Dive Brief:
- BlackRock, Vanguard and State Street — the three largest asset managers in the U.S. — filed a joint motion this week to dismiss a lawsuit from a coalition of Republican-led states over alleged antitrust violations in the coal industry, according to court documents.
- The asset managers said that the states have offered “no plausible facts” to support their claim that the three institutions conspired to collectively cut U.S. coal production through climate activism, the March 17 filing said.
- The filing rebuts the assertions that 10 states, led by Texas Attorney General Ken Paxton, made in the initial lawsuit submitted to the U.S. Eastern District Court of Texas. BlackRock filed an additional motion Tuesday seeking the dismissal of five state claims of deceptive marketing, allegations the firm said in the motion have “fundamental errors.”
Dive Insight:
The lawsuit alleging the three asset managers had conspired to “artificially constrict” the U.S. coal market was first filed in November, claiming the asset managers had made “substantial” investments in public coal companies to get them to drive down their output.
State Street and BlackRock spokespeople called the lawsuit “baseless” in separate statements to ESG Dive at the time, and the Monday motion to dismiss says that the plaintiff states have failed to “plausibly allege an agreement” and have not made a plausible allegation of an “anticompetitive information-sharing scheme.”
“This case spins a farfetched theory: three asset managers conspired (without speaking with each other) to decrease coal output (which increased) by controlling the production decisions of coal companies (in which they each never held more than small minority stakes),” the March 17 joint filing said.
The states of Alabama, Arkansas, Indiana, Iowa, Kansas, Missouri, Montana, Nebraska, West Virginia and Wyoming have signed on to the lawsuit with Texas, and have included various state violations of antitrust laws and deceptive marketing practices among their claims.
Paxton accused the asset managers of creating a “cartel to rig the coal market, artificially reduce the energy supply, and raise prices,” in a press release announcing the lawsuit, adding “their conspiracy has harmed American energy production and hurt consumers.”
The asset managers’ lawyers said that for the court to find that the states had presented viable antitrust claims would require “contorting the law in a way that would hurt both coal companies and individual investors.” The allegation that they sought to influence the market through their ownership of coal company shares is in violation of a section of the Clayton Antitrust Act, the firms added. The defendants argued that this particular claim “is a nonstarter,” as that section of the act contains an explicit carve-out for acquisitions “solely for investment,” the joint motion said.
The asset managers argued in their response filing that the states not only fail to directly allege that there was an agreement in place between the firms — instead pointing to various current and former climate memberships and disclosures, in the case of BlackRock’s deceptive marketing claims — but that circumstantial evidence would refute that claim.

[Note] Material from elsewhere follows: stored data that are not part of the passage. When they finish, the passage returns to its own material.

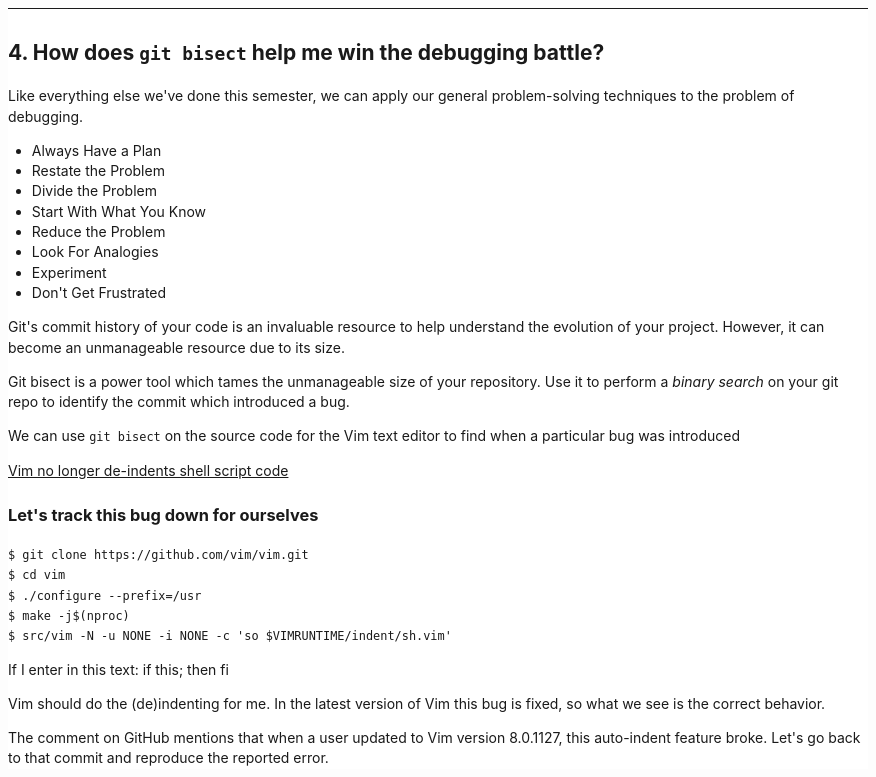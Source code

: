 
--------------------------------------------------------------------------------
## 4. How does `git bisect` help me win the debugging battle?

Like everything else we've done this semester, we can apply our general
problem-solving techniques to the problem of debugging.

* Always Have a Plan
* Restate the Problem
* Divide the Problem
* Start With What You Know
* Reduce the Problem
* Look For Analogies
* Experiment
* Don't Get Frustrated



Git's commit history of your code is an invaluable resource to help understand
the evolution of your project. However, it can become an unmanageable resource
due to its size.

Git bisect is a power tool which tames the unmanageable size of your
repository. Use it to perform a *binary search* on your git repo to identify
the commit which introduced a bug.


We can use `git bisect` on the source code for the Vim text editor to find when
a particular bug was introduced

[Vim no longer de-indents shell script code](https://github.com/vim/vim/issues/2151#issuecomment-331970759)


### Let's track this bug down for ourselves

    $ git clone https://github.com/vim/vim.git
    $ cd vim
    $ ./configure --prefix=/usr
    $ make -j$(nproc)
    $ src/vim -N -u NONE -i NONE -c 'so $VIMRUNTIME/indent/sh.vim'


If I enter in this text:
if this;
    then
    fi

Vim should do the (de)indenting for me. In the latest version of Vim this bug
is fixed, so what we see is the correct behavior.


The comment on GitHub mentions that when a user updated to Vim version
8.0.1127, this auto-indent feature broke.  Let's go back to that commit and
reproduce the reported error.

The investment firms pointed to the growth of coal output between 2021-22, included in a table in the complaint, as well as BlackRock and State Street’s voting histories when they voted against several company directors who cut production and “often did not vote against directors whose companies produced more coal.” Additionally, the filing said there were several instances when Vanguard engaged with a coal company that then increased its coal production that year.
“There is not the slightest indication that any defendant was prodding the coal companies to reduce output, much less that all of them were doing so in collaboration,” the motion said.
A Vanguard spokesperson told ESG Dive Friday that the filings show that the allegations against the second-largest U.S. investment firm “are unsupported by the facts and the case should be dismissed.”
“Vanguard committed no wrongdoing here and will vigorously defend our long history of safeguarding and promoting long-term investment returns on behalf of Vanguard-advised funds and their investors,” the spokesperson said in an emailed statement.
The states initially requested a jury trial for the case, and the asset managers have asked the court to hear oral arguments on their motions to dismiss, according to court documents.
State Street declined to comment for this story beyond the filings. BlackRock and Ken Paxton’s office did not respond to a request for comment as of press time.